LKML Archive on lore.kernel.org
help / color / mirror / Atom feed
From: Rik van Riel <riel@redhat.com>
To: linux-kernel@vger.kernel.org
Cc: KOSAKI Motohiro <kosaki.motohiro@jp.fujitsu.com>,
Lee Schermerhorn <Lee.Schermerhorn@hp.com>,
linux-mm@kvack.org, Lee Schermerhorn <lee.schermerhorn@hp.com>
Subject: [patch 14/21] scan noreclaim list for reclaimable pages
Date: Thu, 28 Feb 2008 14:29:22 -0500 [thread overview]
Message-ID: <20080228192929.203173998@redhat.com> (raw)
In-Reply-To: <20080228192908.126720629@redhat.com>
[-- Attachment #1: noreclaim-01.3-scan-noreclaim-list-for-reclaimable-pages.patch --]
[-- Type: text/plain, Size: 8849 bytes --]
V2 -> V3:
+ rebase to 23-mm1 atop RvR's split LRU series
New in V2
This patch adds a function to scan individual or all zones' noreclaim
lists and move any pages that have become reclaimable onto the respective
zone's inactive list, where shrink_inactive_list() will deal with them.
This replaces the function to splice the entire noreclaim list onto the
active list for rescan by shrink_active_list().
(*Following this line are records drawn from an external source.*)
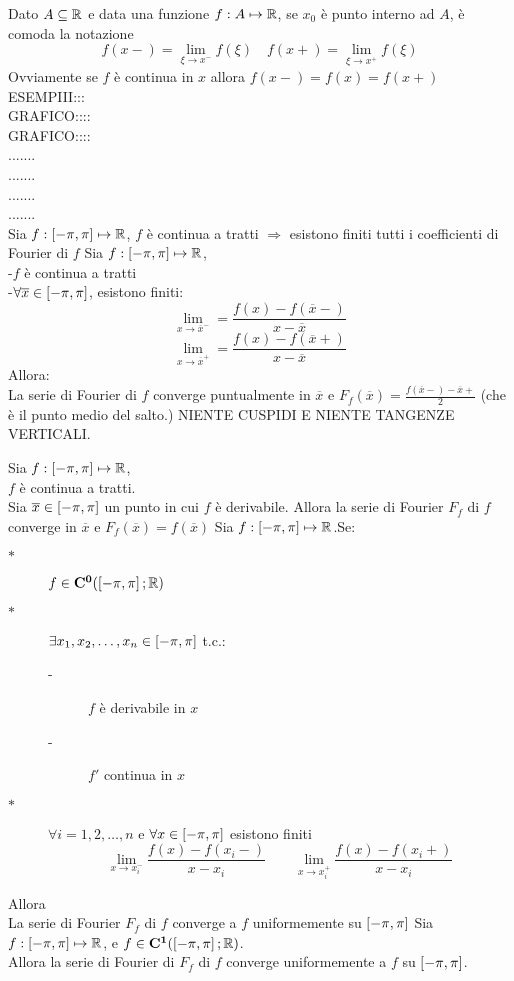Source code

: \observation
Dato $A\subseteq \mathbb{R}$ e data una funzione $f:A \mapsto \mathbb{R}$, se $x_0$ è punto interno ad $A$, è comoda la notazione
\[f(x-)=\lim\limits_{\xi\to x^{-}}f(\xi)\quad f(x+)=\lim\limits_{\xi\to x^{+}}f(\xi)\]
Ovviamente se $f$ è continua in $x$ allora $f(x-)=f(x)=f(x+)$
ESEMPIII:::\\
GRAFICO::::\\
GRAFICO::::\\
.......\\
.......\\
.......\\
.......\\
\proposition
Sia $f: \left[-\pi,\pi\right] \mapsto \mathbb{R}$, $f$ è continua a tratti $\Rightarrow$ esistono finiti tutti i coefficienti di Fourier di $f$
\proposition
Sia $f: \left[-\pi,\pi\right] \mapsto \mathbb{R}$,\\
-$f$ è continua a tratti\\
-$\forall \overline{x} \in\left[-\pi,\pi\right]$, esistono finiti:\\
\[ \lim\limits_{x\to\overline{x}^{-}}=\frac{f(x)-f(\overline{x}-)}{x-\overline{x}} \]
\[ \lim\limits_{x\to\overline{x}^{+}}=\frac{f(x)-f(\overline{x}+)}{x-\overline{x}} \]
Allora:\\
La serie di Fourier di $f$ converge puntualmente in $\overline{x}$ e $F_f(\overline{x})=\frac{f(\overline{x}-)-\overline{x}+}{2}$ (che è il punto medio del salto.)
\observation NIENTE CUSPIDI E NIENTE TANGENZE VERTICALI.

\corollary
Sia $f: \left[-\pi,\pi\right] \mapsto \mathbb{R}$,\\
$f$ è continua a tratti.\\
Sia $\overline{x}\in\left[-\pi,\pi\right]$ un punto in cui $f$ è derivabile. Allora la serie di Fourier $F_f$ di $f$ converge in $\overline{x}$ e $F_f(\overline{x})=f(\overline{x})$
\proposition
Sia $f: \left[-\pi,\pi\right] \mapsto \mathbb{R}$.Se:\\
\begin{description}
	\item[$\ast$] $f\in \mathbf{C^{0}}(\left[-\pi,\pi\right]; \mathbb{R})$
	\item[$\ast$] $\exists x_1,x_2,\dotsc,x_n\in\left[-\pi,\pi\right]$ t.c.:
	\begin{description}
		\item[-] $f$ è derivabile in $x$
		\item[-] $f'$ continua in $x$
	\end{description}
	\item[$\ast$] $\forall i=1,2,\dotsc,n$ e $\forall x\in\left[-\pi,\pi\right]$ esistono finiti
	\[\lim\limits_{x\to x_i^{-}}\frac{f(x)-f(x_i-)}{x-x_i}\qquad \lim\limits_{x\to x_i^{+}}\frac{f(x)-f(x_i+)}{x-x_i}\]

\end{description}
Allora\\
La serie di Fourier $F_f$ di $f$ converge a $f$ uniformemente su $\left[-\pi,\pi\right]$
\corollary
Sia $f: \left[-\pi,\pi\right] \mapsto \mathbb{R}$, e $f\in \mathbf{C^{1}}(\left[-\pi,\pi\right]; \mathbb{R})$.\\
Allora la serie di Fourier di $F_f$ di $f$ converge uniformemente a $f$ su $\left[-\pi,\pi\right]$.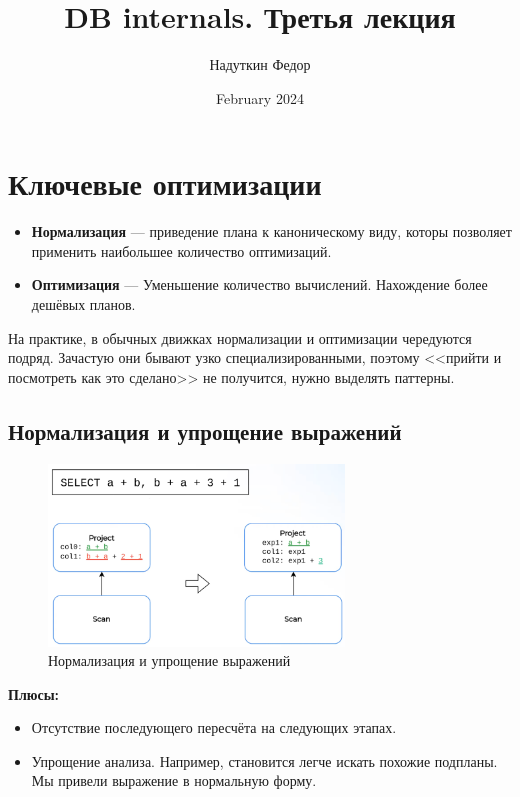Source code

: \documentclass[11pt]{article}
\title{DB internals. Третья лекция}
\author{Надуткин Федор }
\date{February 2024}
\begin{document}
    \maketitle
    \newpage

    \section*{Ключевые оптимизации}

    \begin{itemize}
        \item \textbf{Нормализация} --- приведение плана к каноническому виду, которы позволяет применить наибольшее количество оптимизаций.
        \item \textbf{Оптимизация} --- Уменьшение количество вычислений.
        Нахождение более дешёвых планов.
    \end{itemize}

    На практике, в обычных движках нормализации и оптимизации чередуются подряд.
    Зачастую они бывают узко специализированными, поэтому <<прийти и посмотреть как это сделано>> не получится, нужно выделять паттерны.

    \subsection*{Нормализация и упрощение выражений}

    \begin{figure}[h!]
        \centering
        \includegraphics*[width=0.7\textwidth]{Pictures/Ключевые оптимизации/Нормализация и упрощение выражений}
        \caption{Нормализация и упрощение выражений}
    \end{figure}

    \textbf{Плюсы:}
    \begin{itemize}[label=+]
        \item Отсутствие последующего пересчёта на следующих этапах.
        \item Упрощение анализа.
        Например, становится легче искать похожие подпланы.
        Мы привели выражение в нормальную форму.
    \end{itemize}
\end{document}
That method had problems
with vmstat accounting and complicated '[__]isolate_lru_pages()'. Now,
__isolate_lru_page() will never isolate a non-reclaimable page. The
only time it should see one is when scanning nearby pages for lumpy
reclaim.
TODO: This approach may still need some refinement.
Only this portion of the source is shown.